__WHAT YOU WILL DO__. Everything from the line holding "mối mọt! <br/></span>" through the last line below must be repeated exactly, and nothing else.
════════
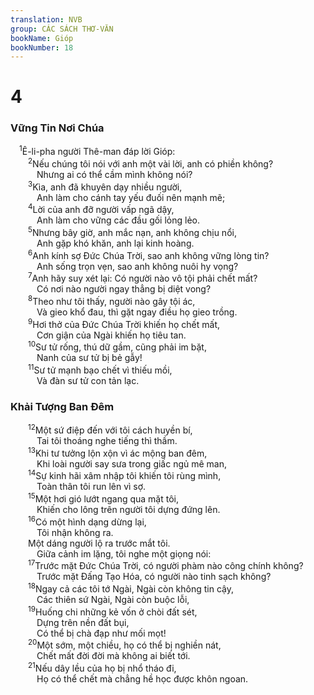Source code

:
 ```yaml
---
translation: NVB
group: CÁC SÁCH THƠ-VĂN
bookName: Gióp 
bookNumber: 18
---
```


<div class="title"><h1>4</h1><h3>Vững Tin Nơi Chúa </h3></div>
<span class="verse giop_4_1"> <sup>1</sup>Ê-li-pha người Thê-man đáp lời Gióp: <br/></span>
<span class="verse giop_4_2">  <sup>2</sup>Nếu chúng tôi nói với anh một vài lời, anh có phiền không? <br/>   Nhưng ai có thể cầm mình không nói? <br/></span>
<span class="verse giop_4_3">  <sup>3</sup>Kìa, anh đã khuyên dạy nhiều người, <br/>   Anh làm cho cánh tay yếu đuối nên mạnh mẽ; <br/></span>
<span class="verse giop_4_4">  <sup>4</sup>Lời của anh đỡ người vấp ngã dậy, <br/>   Anh làm cho vững các đầu gối lỏng lẻo. <br/></span>
<span class="verse giop_4_5">  <sup>5</sup>Nhưng bây giờ, anh mắc nạn, anh không chịu nổi, <br/>   Anh gặp khó khăn, anh lại kinh hoàng. <br/></span>
<span class="verse giop_4_6">  <sup>6</sup>Anh kính sợ Đức Chúa Trời, sao anh không vững lòng tin? <br/>   Anh sống trọn vẹn, sao anh không nuôi hy vọng? <br/></span>
<span class="verse giop_4_7">  <sup>7</sup>Anh hãy suy xét lại: Có người nào vô tội phải chết mất? <br/>   Có nơi nào người ngay thẳng bị diệt vong? <br/></span>
<span class="verse giop_4_8">  <sup>8</sup>Theo như tôi thấy, người nào gây tội ác, <br/>   Và gieo khổ đau, thì gặt ngay điều họ gieo trồng. <br/></span>
<span class="verse giop_4_9">  <sup>9</sup>Hơi thở của Đức Chúa Trời khiến họ chết mất, <br/>   Cơn giận của Ngài khiến họ tiêu tan. <br/></span>
<span class="verse giop_4_10">  <sup>10</sup>Sư tử rống, thú dữ gầm, cũng phải im bặt, <br/>   Nanh của sư tử bị bẻ gẫy! <br/></span>
<span class="verse giop_4_11">  <sup>11</sup>Sư tử mạnh bạo chết vì thiếu mồi, <br/>   Và đàn sư tử con tản lạc. <br/></span>
<div class="title"><h3>Khải Tượng Ban Đêm </h3></div>
<span class="verse giop_4_12">  <sup>12</sup>Một sứ điệp đến với tôi cách huyền bí, <br/>   Tai tôi thoáng nghe tiếng thì thầm. <br/></span>
<span class="verse giop_4_13">  <sup>13</sup>Khi tư tưởng lộn xộn vì ác mộng ban đêm, <br/>   Khi loài người say sưa trong giấc ngủ mê man, <br/></span>
<span class="verse giop_4_14">  <sup>14</sup>Sự kinh hãi xâm nhập tôi khiến tôi rùng mình, <br/>   Toàn thân tôi run lên vì sợ. <br/></span>
<span class="verse giop_4_15">  <sup>15</sup>Một hơi gió lướt ngang qua mặt tôi, <br/>   Khiến cho lông trên người tôi dựng đứng lên. <br/></span>
<span class="verse giop_4_16">  <sup>16</sup>Có một hình dạng dừng lại, <br/>   Tôi nhận không ra. <br/>  Một dáng người lộ ra trước mắt tôi. <br/>   Giữa cảnh im lặng, tôi nghe một giọng nói: <br/></span>
<span class="verse giop_4_17">  <sup>17</sup>Trước mặt Đức Chúa Trời, có người phàm nào công chính không? <br/>   Trước mặt Đấng Tạo Hóa, có người nào tinh sạch không? <br/></span>
<span class="verse giop_4_18">  <sup>18</sup>Ngay cả các tôi tớ Ngài, Ngài còn không tin cậy, <br/>   Các thiên sứ Ngài, Ngài còn buộc lỗi, <br/></span>
<span class="verse giop_4_19">  <sup>19</sup>Huống chi những kẻ vốn ở chòi đất sét, <br/>   Dựng trên nền đất bụi, <br/>   Có thể bị chà đạp như mối mọt! <br/></span>
<span class="verse giop_4_20">  <sup>20</sup>Một sớm, một chiều, họ có thể bị nghiền nát, <br/>   Chết mất đời đời mà không ai biết tới. <br/></span>
<span class="verse giop_4_21">  <sup>21</sup>Nếu dây lều của họ bị nhổ tháo đi, <br/>   Họ có thể chết mà chẳng hề học được khôn ngoan. <br/></span>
════════
__WRITTEN RESPONSE__.
<span class="verse giop_4_19">  <sup>19</sup>Huống chi những kẻ vốn ở chòi đất sét, <br/>   Dựng trên nền đất bụi, <br/>   Có thể bị chà đạp như mối mọt! <br/></span>
<span class="verse giop_4_20">  <sup>20</sup>Một sớm, một chiều, họ có thể bị nghiền nát, <br/>   Chết mất đời đời mà không ai biết tới. <br/></span>
<span class="verse giop_4_21">  <sup>21</sup>Nếu dây lều của họ bị nhổ tháo đi, <br/>   Họ có thể chết mà chẳng hề học được khôn ngoan. <br/></span>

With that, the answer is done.